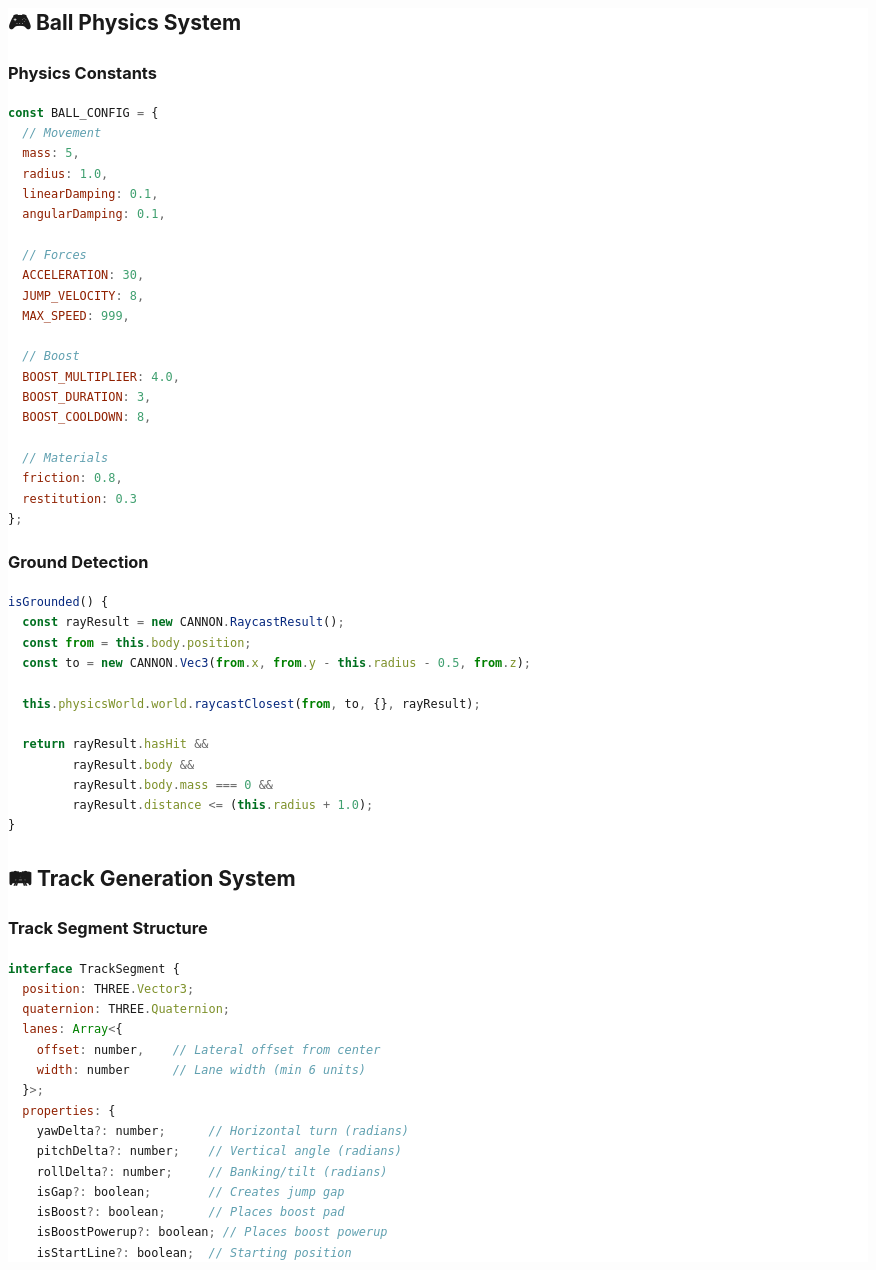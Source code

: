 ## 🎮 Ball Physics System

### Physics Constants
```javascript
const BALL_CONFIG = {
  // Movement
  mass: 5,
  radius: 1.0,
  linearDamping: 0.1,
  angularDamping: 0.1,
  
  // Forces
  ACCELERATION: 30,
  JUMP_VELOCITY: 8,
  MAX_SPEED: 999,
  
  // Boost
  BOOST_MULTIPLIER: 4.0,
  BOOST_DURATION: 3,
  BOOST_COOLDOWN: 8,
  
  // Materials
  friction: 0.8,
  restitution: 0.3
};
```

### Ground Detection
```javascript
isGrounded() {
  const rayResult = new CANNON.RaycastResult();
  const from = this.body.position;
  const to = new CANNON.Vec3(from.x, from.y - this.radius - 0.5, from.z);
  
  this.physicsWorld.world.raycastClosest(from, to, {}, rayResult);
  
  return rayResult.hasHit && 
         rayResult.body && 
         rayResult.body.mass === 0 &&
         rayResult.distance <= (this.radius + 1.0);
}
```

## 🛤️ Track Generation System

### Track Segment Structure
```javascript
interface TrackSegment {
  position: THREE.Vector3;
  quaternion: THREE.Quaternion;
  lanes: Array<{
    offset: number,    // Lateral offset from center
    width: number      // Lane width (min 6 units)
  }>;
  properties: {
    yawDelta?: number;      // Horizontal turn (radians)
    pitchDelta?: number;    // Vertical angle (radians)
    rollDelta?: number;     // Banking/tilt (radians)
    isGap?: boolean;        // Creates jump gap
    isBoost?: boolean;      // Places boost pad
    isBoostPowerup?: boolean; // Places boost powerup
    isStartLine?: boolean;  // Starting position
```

═══

* [EXERCISE REQUIREMENTS]: This task calls for the listing to be restated exactly, with images omitted.

* [RESPONSE TO THIS TASK]:
Source code

: ## 🎮 Ball Physics System

### Physics Constants
```javascript
const BALL_CONFIG = {
  // Movement
  mass: 5,
  radius: 1.0,
  linearDamping: 0.1,
  angularDamping: 0.1,
  
  // Forces
  ACCELERATION: 30,
  JUMP_VELOCITY: 8,
  MAX_SPEED: 999,
  
  // Boost
  BOOST_MULTIPLIER: 4.0,
  BOOST_DURATION: 3,
  BOOST_COOLDOWN: 8,
  
  // Materials
  friction: 0.8,
  restitution: 0.3
};
```

### Ground Detection
```javascript
isGrounded() {
  const rayResult = new CANNON.RaycastResult();
  const from = this.body.position;
  const to = new CANNON.Vec3(from.x, from.y - this.radius - 0.5, from.z);
  
  this.physicsWorld.world.raycastClosest(from, to, {}, rayResult);
  
  return rayResult.hasHit && 
         rayResult.body && 
         rayResult.body.mass === 0 &&
         rayResult.distance <= (this.radius + 1.0);
}
```

## 🛤️ Track Generation System

### Track Segment Structure
```javascript
interface TrackSegment {
  position: THREE.Vector3;
  quaternion: THREE.Quaternion;
  lanes: Array<{
    offset: number,    // Lateral offset from center
    width: number      // Lane width (min 6 units)
  }>;
  properties: {
    yawDelta?: number;      // Horizontal turn (radians)
    pitchDelta?: number;    // Vertical angle (radians)
    rollDelta?: number;     // Banking/tilt (radians)
    isGap?: boolean;        // Creates jump gap
    isBoost?: boolean;      // Places boost pad
    isBoostPowerup?: boolean; // Places boost powerup
    isStartLine?: boolean;  // Starting position
```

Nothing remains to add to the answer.